Task prompt
Exactly the lines from the beginning of the records to the line with "z-index management programmatically.", both ends included, are to be given again, and pictures are to be left out.

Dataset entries
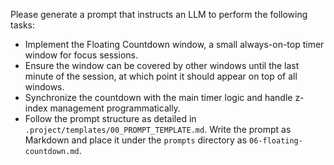 Please generate a prompt that instructs an LLM to perform the following tasks:

* Implement the Floating Countdown window, a small always-on-top timer window for focus sessions.
* Ensure the window can be covered by other windows until the last minute of the session, at which point it should appear on top of all windows.
* Synchronize the countdown with the main timer logic and handle z-index management programmatically.
* Follow the prompt structure as detailed in `.project/templates/00_PROMPT_TEMPLATE.md`. Write the prompt as Markdown and place it under the `prompts` directory as `06-floating-countdown.md`.
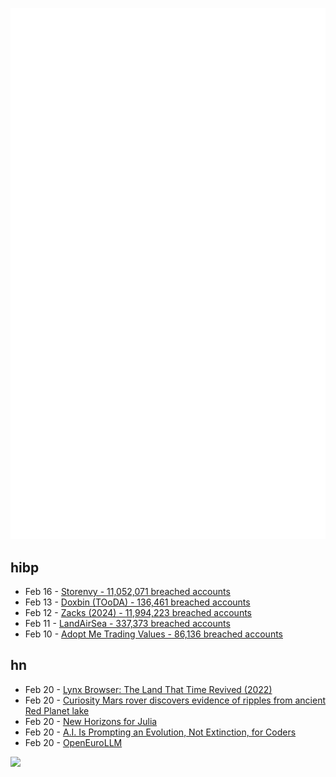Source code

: ![Metrics](https://raw.githubusercontent.com/phixion/phixion/master/metrics.svg)

## hibp

<!--
for https://github.com/phixion/phixion/blob/main/.github/workflows/feeds.yml
-->
<!--START_SECTION:haveibeenpwnd-->
- Feb 16 - [Storenvy - 11,052,071 breached accounts](https://haveibeenpwned.com/PwnedWebsites#Storenvy)
- Feb 13 - [Doxbin (TOoDA) - 136,461 breached accounts](https://haveibeenpwned.com/PwnedWebsites#DoxbinTOoDA)
- Feb 12 - [Zacks (2024) - 11,994,223 breached accounts](https://haveibeenpwned.com/PwnedWebsites#Zacks2024)
- Feb 11 - [LandAirSea - 337,373 breached accounts](https://haveibeenpwned.com/PwnedWebsites#LandAirSea)
- Feb 10 - [Adopt Me Trading Values - 86,136 breached accounts](https://haveibeenpwned.com/PwnedWebsites#AdoptMeTradingValues)
<!--END_SECTION:haveibeenpwnd-->

## hn

<!--
for https://github.com/phixion/phixion/blob/main/.github/workflows/feeds.yml
-->
<!--START_SECTION:hn-->
- Feb 20 - [Lynx Browser: The Land That Time Revived (2022)](https://popzazzle.blogspot.com/2022/06/lynx-browser-land-that-time-revived.html)
- Feb 20 - [Curiosity Mars rover discovers evidence of ripples from ancient Red Planet lake](https://www.space.com/space-exploration/mars-rovers/nasas-curiosity-mars-rover-discovers-evidence-of-ripples-from-an-ancient-red-planet-lake-images)
- Feb 20 - [New Horizons for Julia](https://lwn.net/Articles/1006117/)
- Feb 20 - [A.I. Is Prompting an Evolution, Not Extinction, for Coders](https://www.nytimes.com/2025/02/20/business/ai-coding-software-engineers.html)
- Feb 20 - [OpenEuroLLM](https://openeurollm.eu/)
<!--END_SECTION:hn-->

<!--
for https://yhype.me
-->
![](https://hit.yhype.me/github/profile?user_id=13013670)
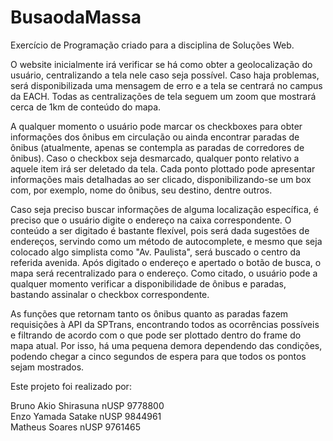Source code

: # BusaodaMassa
Exercício de Programação criado para a disciplina de Soluções Web.  
  
    
O website inicialmente irá verificar se há como obter a geolocalização do usuário, centralizando a tela nele caso seja possível. Caso haja problemas, será disponibilizada uma mensagem de erro e a tela se centrará no campus da EACH. Todas as centralizações de tela seguem um zoom que mostrará cerca de 1km de conteúdo do mapa.  
  
A qualquer momento o usuário pode marcar os checkboxes para obter informações dos ônibus em circulação ou ainda encontrar paradas de ônibus (atualmente, apenas se contempla as paradas de corredores de ônibus). Caso o checkbox seja desmarcado, qualquer ponto relativo a aquele item irá ser deletado da tela. Cada ponto plottado pode apresentar informações mais detalhadas ao ser clicado, disponibilizando-se um box com, por exemplo, nome do ônibus, seu destino, dentre outros.  
  
Caso seja preciso buscar informações de alguma localização específica, é preciso que o usuário digite o endereço na caixa correspondente. O conteúdo a ser digitado é bastante flexível, pois será dada sugestões de endereços, servindo como um método de autocomplete, e mesmo que seja colocado algo simplista como "Av. Paulista", será buscado o centro da referida avenida. Após digitado o endereço e apertado o botão de busca, o mapa será recentralizado para o endereço. Como citado, o usuário pode a qualquer momento verificar a disponibilidade de ônibus e paradas, bastando assinalar o checkbox correspondente.  
  
As funções que retornam tanto os ônibus quanto as paradas fazem requisições à API da SPTrans, encontrando todos as ocorrências possíveis e filtrando de acordo com o que pode ser plottado dentro do frame do mapa atual. Por isso, há uma pequena demora dependendo das condições, podendo chegar a cinco segundos de espera para que todos os pontos sejam mostrados.  

Este projeto foi realizado por:  
  
Bruno Akio Shirasuna   nUSP 9778800  
Enzo Yamada Satake    nUSP 9844961  
Matheus Soares        nUSP 9761465
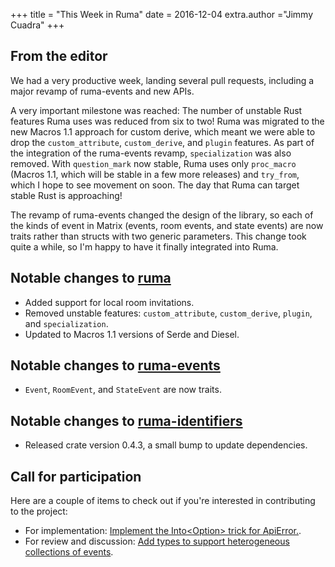 +++
title = "This Week in Ruma"
date = 2016-12-04
extra.author ="Jimmy Cuadra"
+++

## From the editor

We had a very productive week, landing several pull requests, including a major revamp of ruma-events and new APIs.

A very important milestone was reached: The number of unstable Rust features Ruma uses was reduced from six to two!
Ruma was migrated to the new Macros 1.1 approach for custom derive, which meant we were able to drop the `custom_attribute`, `custom_derive`, and `plugin` features.
As part of the integration of the ruma-events revamp, `specialization` was also removed.
With `question_mark` now stable, Ruma uses only `proc_macro` (Macros 1.1, which will be stable in a few more releases) and `try_from`, which I hope to see movement on soon.
The day that Ruma can target stable Rust is approaching!

The revamp of ruma-events changed the design of the library, so each of the kinds of event in Matrix (events, room events, and state events) are now traits rather than structs with two generic parameters.
This change took quite a while, so I'm happy to have it finally integrated into Ruma.

## Notable changes to [ruma](https://github.com/ruma/ruma)

* Added support for local room invitations.
* Removed unstable features: `custom_attribute`, `custom_derive`, `plugin`, and `specialization`.
* Updated to Macros 1.1 versions of Serde and Diesel.

## Notable changes to [ruma-events](https://github.com/ruma/ruma-events)

* `Event`, `RoomEvent`, and `StateEvent` are now traits.

## Notable changes to [ruma-identifiers](https://github.com/ruma/ruma-identifiers)

* Released crate version 0.4.3, a small bump to update dependencies.

## Call for participation

Here are a couple of items to check out if you're interested in contributing to the project:

* For implementation: [Implement the Into\<Option\> trick for ApiError.](https://github.com/ruma/ruma/issues/115).
* For review and discussion: [Add types to support heterogeneous collections of events](https://github.com/ruma/ruma-events/pull/5).
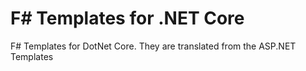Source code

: # F# Templates for .NET Core
F# Templates for DotNet Core. They are translated from the ASP.NET Templates
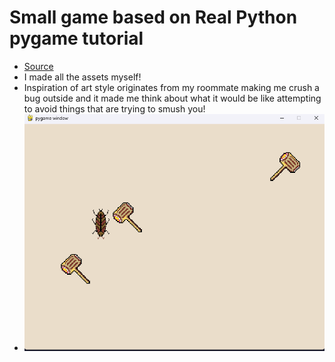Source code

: # Small game based on Real Python pygame tutorial

- [Source](https://realpython.com/pygame-a-primer)
- I made all the assets myself!
- Inspiration of art style originates from my roommate making me crush a bug outside
  and it made me think about what it would be like attempting to avoid things
  that are trying to smush you!
- ![Working Game snip](/pygame_snip.png "snip from actual game")
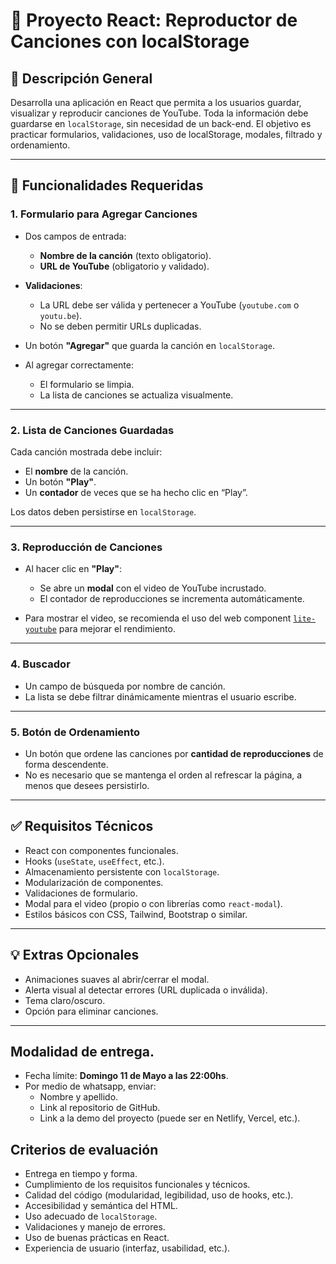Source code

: # 🎵 Proyecto React: Reproductor de Canciones con localStorage

## 📌 Descripción General

Desarrolla una aplicación en React que permita a los usuarios guardar, visualizar y reproducir canciones de YouTube. Toda la información debe guardarse en `localStorage`, sin necesidad de un back-end. El objetivo es practicar formularios, validaciones, uso de localStorage, modales, filtrado y ordenamiento.

---

## 🧩 Funcionalidades Requeridas

### 1. Formulario para Agregar Canciones

- Dos campos de entrada:

  - **Nombre de la canción** (texto obligatorio).
  - **URL de YouTube** (obligatorio y validado).

- **Validaciones**:

  - La URL debe ser válida y pertenecer a YouTube (`youtube.com` o `youtu.be`).
  - No se deben permitir URLs duplicadas.

- Un botón **"Agregar"** que guarda la canción en `localStorage`.

- Al agregar correctamente:
  - El formulario se limpia.
  - La lista de canciones se actualiza visualmente.

---

### 2. Lista de Canciones Guardadas

Cada canción mostrada debe incluir:

- El **nombre** de la canción.
- Un botón **"Play"**.
- Un **contador** de veces que se ha hecho clic en “Play”.

Los datos deben persistirse en `localStorage`.

---

### 3. Reproducción de Canciones

- Al hacer clic en **"Play"**:

  - Se abre un **modal** con el video de YouTube incrustado.
  - El contador de reproducciones se incrementa automáticamente.

- Para mostrar el video, se recomienda el uso del web component [`lite-youtube`](https://github.com/paulirish/lite-youtube-embed) para mejorar el rendimiento.

---

### 4. Buscador

- Un campo de búsqueda por nombre de canción.
- La lista se debe filtrar dinámicamente mientras el usuario escribe.

---

### 5. Botón de Ordenamiento

- Un botón que ordene las canciones por **cantidad de reproducciones** de forma descendente.
- No es necesario que se mantenga el orden al refrescar la página, a menos que desees persistirlo.

---

## ✅ Requisitos Técnicos

- React con componentes funcionales.
- Hooks (`useState`, `useEffect`, etc.).
- Almacenamiento persistente con `localStorage`.
- Modularización de componentes.
- Validaciones de formulario.
- Modal para el video (propio o con librerías como `react-modal`).
- Estilos básicos con CSS, Tailwind, Bootstrap o similar.

---

## 💡 Extras Opcionales

- Animaciones suaves al abrir/cerrar el modal.
- Alerta visual al detectar errores (URL duplicada o inválida).
- Tema claro/oscuro.
- Opción para eliminar canciones.

---

## **Modalidad de entrega.**

- Fecha límite: **Domingo 11 de Mayo a las 22:00hs**.
- Por medio de whatsapp, enviar:
  - Nombre y apellido.
  - Link al repositorio de GitHub.
  - Link a la demo del proyecto (puede ser en Netlify, Vercel, etc.).

## **Criterios de evaluación**

- Entrega en tiempo y forma.
- Cumplimiento de los requisitos funcionales y técnicos.
- Calidad del código (modularidad, legibilidad, uso de hooks, etc.).
- Accesibilidad y semántica del HTML.
- Uso adecuado de `localStorage`.
- Validaciones y manejo de errores.
- Uso de buenas prácticas en React.
- Experiencia de usuario (interfaz, usabilidad, etc.).
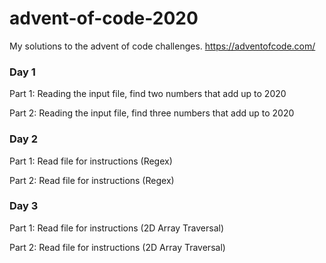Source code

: # advent-of-code-2020
My solutions to the advent of code challenges. https://adventofcode.com/

### Day 1
Part 1: Reading the input file, find two numbers that add up to 2020

Part 2: Reading the input file, find three numbers that add up to 2020

### Day 2
Part 1: Read file for instructions (Regex)

Part 2: Read file for instructions (Regex)

### Day 3

Part 1: Read file for instructions (2D Array Traversal)

Part 2: Read file for instructions (2D Array Traversal)
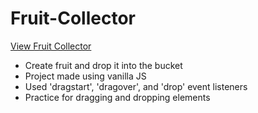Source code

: # Fruit-Collector

[View Fruit Collector](https://brixsta.github.io/Fruit-Collector/)

- Create fruit and drop it into the bucket
- Project made using vanilla JS
- Used 'dragstart', 'dragover', and 'drop' event listeners
- Practice for dragging and dropping elements
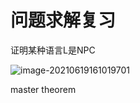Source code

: # 问题求解复习

证明某种语言L是NPC

![image-20210619161019701](C:\Users\赵超懿\AppData\Roaming\Typora\typora-user-images\image-20210619161019701.png)

master theorem


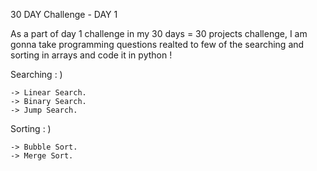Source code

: 30 DAY Challenge -  DAY 1

As a part of day 1 challenge in my 30 days = 30 projects challenge, I am gonna take programming questions realted to few of the searching and sorting in arrays and code it in python ! 

Searching : ) 

    -> Linear Search.
    -> Binary Search.
    -> Jump Search.

Sorting : )

    -> Bubble Sort. 
    -> Merge Sort. 

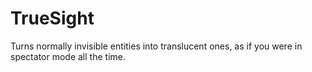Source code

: # TrueSight
Turns normally invisible entities into translucent ones, as if you were in spectator mode all the time.
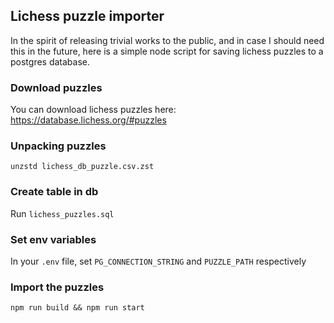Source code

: ## Lichess puzzle importer

In the spirit of releasing trivial works to the public, and in case I should need this in the future,
here is a simple node script for saving lichess puzzles to a postgres database. 

### Download puzzles
You can download lichess puzzles here: https://database.lichess.org/#puzzles

### Unpacking puzzles 

`unzstd lichess_db_puzzle.csv.zst`

### Create table in db

Run `lichess_puzzles.sql`

### Set env variables 

In your `.env` file, set `PG_CONNECTION_STRING` and `PUZZLE_PATH` respectively

### Import the puzzles 
`npm run build && npm run start`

Response to this exercise
 Please generate a prompt that instructs an LLM to perform the following tasks:

* Implement the Floating Countdown window, a small always-on-top timer window for focus sessions.
* Ensure the window can be covered by other windows until the last minute of the session, at which point it should appear on top of all windows.
* Synchronize the countdown with the main timer logic and handle z-index management programmatically.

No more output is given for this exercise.